The report also sought to pinpoint the world's Sunni-Shiite breakdown, but difficulties arose because so few countries track sectarian affiliation, said Brian Grim, the project's senior researcher.

As a result, the Shiite numbers are not as precise; the report estimates that Shiites represent between 10 and 13 percent of the Muslim population, in line with or slightly lower than other studies. As much as 80 percent of the world's Shiite population lives in four countries: Iran, Pakistan, India and Iraq.

The report provides further evidence that while the heart of Islam might beat in the Middle East, its greatest numbers lie in Asia: More than 60 percent of the world's Muslims live in Asia.

About 20 percent live in the Middle East and North Africa, 15 percent live in Sub-Saharan Africa, 2.4 percent are in Europe and 0.3 percent are in the Americas. While the Middle East and North Africa have fewer Muslims overall than Asia, the region easily claims the most Muslim-majority countries.

While those population trends are well established, the large numbers of Muslims who live as minorities in countries aren't as scrutinized. The report identified about 317 million Muslims _ or one-fifth of the world's Muslim population _ living in countries where Islam is not the majority religion.

About three-quarters of Muslims living as minorities are concentrated in five countries: India (161 million), Ethiopia (28 million), China (22 million), Russia (16 million) and Tanzania (13 million).

In several of these countries _ from India to Nigeria and China to France _ divisions featuring a volatile mix of religion, class and politics have contributed to tension and bloodshed among groups.

The immense size of majority-Hindu India is underscored by the fact that it boasts the third-largest Muslim population of any nation _ yet Muslims account for just 13 percent of India's population.

"Most people think of the Muslim world being Muslims living mostly in Muslim-majority countries," Grim said. "But with India ... that sort of turns that on its head a bit."

Among the report's other highlights:

- Two-thirds of all Muslims live in 10 countries. Six are in Asia (Indonesia, Pakistan, India, Bangladesh, Iran and Turkey), three are in North Africa (Egypt, Algeria and Morocco) and one is in sub-Saharan Africa (Nigeria).

- Indonesia, which has a tradition of a more tolerant Islam, has the world's largest Muslim population (203 million, or 13 percent of the world's total). Religious extremists have been involved in several high-profile bombings there in recent years.

- In China, the highest concentrations of Muslims were in western provinces. The country experienced its worst outbreak of ethnic violence in decades when rioting broke out this summer between minority Muslim Uighurs and majority Han Chinese.

- Europe is home to about 38 million Muslims, or about five percent of its population. Germany appears to have more than 4 million Muslims _ almost as many as North and South America combined. In France, where tensions have run high over an influx of Muslim immigrant laborers, the overall numbers were lower but a larger percentage of the population is Muslim.

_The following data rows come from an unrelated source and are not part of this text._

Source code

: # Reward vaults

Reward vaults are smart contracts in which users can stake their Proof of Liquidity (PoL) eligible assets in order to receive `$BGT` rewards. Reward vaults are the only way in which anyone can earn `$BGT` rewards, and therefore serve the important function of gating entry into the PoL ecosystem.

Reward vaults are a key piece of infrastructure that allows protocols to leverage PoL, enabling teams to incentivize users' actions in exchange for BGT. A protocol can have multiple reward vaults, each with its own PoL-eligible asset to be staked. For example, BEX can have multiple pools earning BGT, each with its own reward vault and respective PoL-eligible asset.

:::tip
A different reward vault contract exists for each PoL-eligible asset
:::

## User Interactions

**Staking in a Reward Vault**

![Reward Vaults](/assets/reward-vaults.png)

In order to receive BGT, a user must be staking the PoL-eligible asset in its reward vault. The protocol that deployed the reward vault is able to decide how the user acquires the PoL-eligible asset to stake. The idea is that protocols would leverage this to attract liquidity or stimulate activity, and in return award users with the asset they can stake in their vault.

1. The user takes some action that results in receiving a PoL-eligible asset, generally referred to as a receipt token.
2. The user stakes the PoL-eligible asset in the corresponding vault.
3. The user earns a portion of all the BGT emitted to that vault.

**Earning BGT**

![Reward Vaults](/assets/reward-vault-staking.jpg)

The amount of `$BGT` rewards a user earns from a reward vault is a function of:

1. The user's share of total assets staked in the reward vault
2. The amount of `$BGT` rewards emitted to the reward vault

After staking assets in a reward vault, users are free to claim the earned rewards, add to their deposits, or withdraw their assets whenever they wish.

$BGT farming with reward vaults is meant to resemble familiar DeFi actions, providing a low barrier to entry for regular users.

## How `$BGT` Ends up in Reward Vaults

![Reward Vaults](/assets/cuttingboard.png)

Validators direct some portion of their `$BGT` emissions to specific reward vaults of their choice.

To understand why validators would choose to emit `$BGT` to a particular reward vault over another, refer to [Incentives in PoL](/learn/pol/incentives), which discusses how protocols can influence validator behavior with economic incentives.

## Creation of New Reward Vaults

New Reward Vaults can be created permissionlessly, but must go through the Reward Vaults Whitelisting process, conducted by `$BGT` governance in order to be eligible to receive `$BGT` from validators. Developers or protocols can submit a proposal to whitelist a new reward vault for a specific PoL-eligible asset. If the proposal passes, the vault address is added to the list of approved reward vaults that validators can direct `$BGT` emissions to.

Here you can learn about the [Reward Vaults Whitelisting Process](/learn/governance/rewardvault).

- Of roughly 4.6 million Muslims in the Americas, more than half live in the United States although they only make up 0.8 percent of the population there. About 700,000 people in Canada are Muslim, or about 2 percent of the total population.

A future Pew Forum project, scheduled to be released in 2010, will build on the report's data to estimate growth rates among Muslim populations and project future trends.

A similar study on global Christianity is planned to begin next year.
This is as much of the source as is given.